The United Nations Secretary General was first brought to the success story Sri Lanka wanted to show off to the world - a model camp, which it calls a welfare village. Here he was welcomed by Tamil children singing a song composed in his honor.
The camp, called Manik Farm, is the largest and according to NGO workers, the best run. But the workers and the Tamils say other zones do not resemble the model. The worst sections are overcrowded, lack adequate toilet facilities and a repeated complaint we heard at every stop - not enough soap.
Mani Farm is ringed with barbed wire and there are many soldiers carrying weapons. The Tamils say they are not free to move outside the camp.
There are 220,000 people already here.
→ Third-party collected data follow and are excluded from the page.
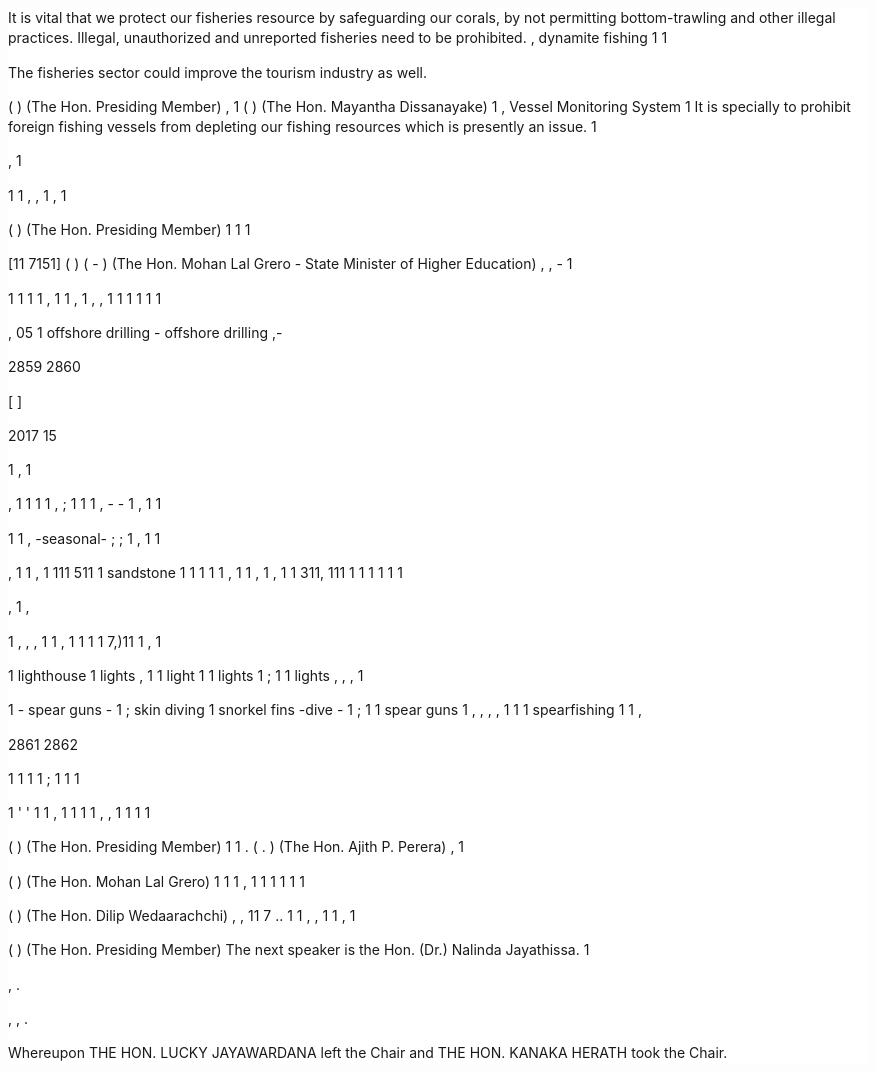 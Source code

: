 It is vital that we protect our fisheries resource by safeguarding our corals, by not permitting bottom-trawling and other illegal practices. Illegal, unauthorized and unreported fisheries need to be prohibited. , dynamite fishing 1 1

The fisheries sector could improve the tourism industry as well.

( ) (The Hon. Presiding Member) , 1 ( ) (The Hon. Mayantha Dissanayake) 1 , Vessel Monitoring System 1 It is specially to prohibit foreign fishing vessels from depleting our fishing resources which is presently an issue. 1

, 1

1 1 , , 1 , 1

( ) (The Hon. Presiding Member) 1 1 1

[11 7151] ( ) ( - ) (The Hon. Mohan Lal Grero - State Minister of Higher Education) , , - 1

1 1 1 1 , 1 1 , 1 , , 1 1 1 1 1 1

, 05 1 offshore drilling - offshore drilling ,-

2859 2860

[ ]

2017 15

1 , 1

, 1 1 1 1 , ; 1 1 1 , - - 1 , 1 1

1 1 , -seasonal- ; ; 1 , 1 1

, 1 1 , 1 111 511 1 sandstone 1 1 1 1 1 , 1 1 , 1 , 1 1 311, 111 1 1 1 1 1 1

, 1 ,

1 , , , 1 1 , 1 1 1 1 7,)11 1 , 1

1 lighthouse 1 lights , 1 1 light 1 1 lights 1 ; 1 1 lights , , , 1

1 - spear guns - 1 ; skin diving 1 snorkel fins -dive - 1 ; 1 1 spear guns 1 , , , , 1 1 1 spearfishing 1 1 ,

2861 2862

1 1 1 1 ; 1 1 1

1 ' ' 1 1 , 1 1 1 1 , , 1 1 1 1

( ) (The Hon. Presiding Member) 1 1 . ( . ) (The Hon. Ajith P. Perera) , 1

( ) (The Hon. Mohan Lal Grero) 1 1 1 , 1 1 1 1 1 1

( ) (The Hon. Dilip Wedaarachchi) , , 11 7 .. 1 1 , , 1 1 , 1

( ) (The Hon. Presiding Member) The next speaker is the Hon. (Dr.) Nalinda Jayathissa. 1

, .

, , .

Whereupon THE HON. LUCKY JAYAWARDANA left the Chair and THE HON. KANAKA HERATH took the Chair.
A new area - called Zone 4 has been cleared - and more internal refugees are on the way.
I went inside a couple of the tents with the Secretary General, who spoke with some families. One Tamil girl told him she needed an operation for her leg wounds, but there was no such facility here. She told him she couldn't even get pills for her pain and other ailments.
At a makeshift clinic we saw the injured and the very ill lying on cots outdoors under a large tent. On one listless elderly woman, flies covered her bandaged leg wound.
For most, who seemed fit, if not a bit dazed, their primary complaint is not knowing when they will be able to return home.
All appear eager to resume normal life. The government is pledging to have most of them resettled back in their villages and towns in six months. But some officials acknowledge that due to land mines and other security issues it could be several years before all are able to be return home.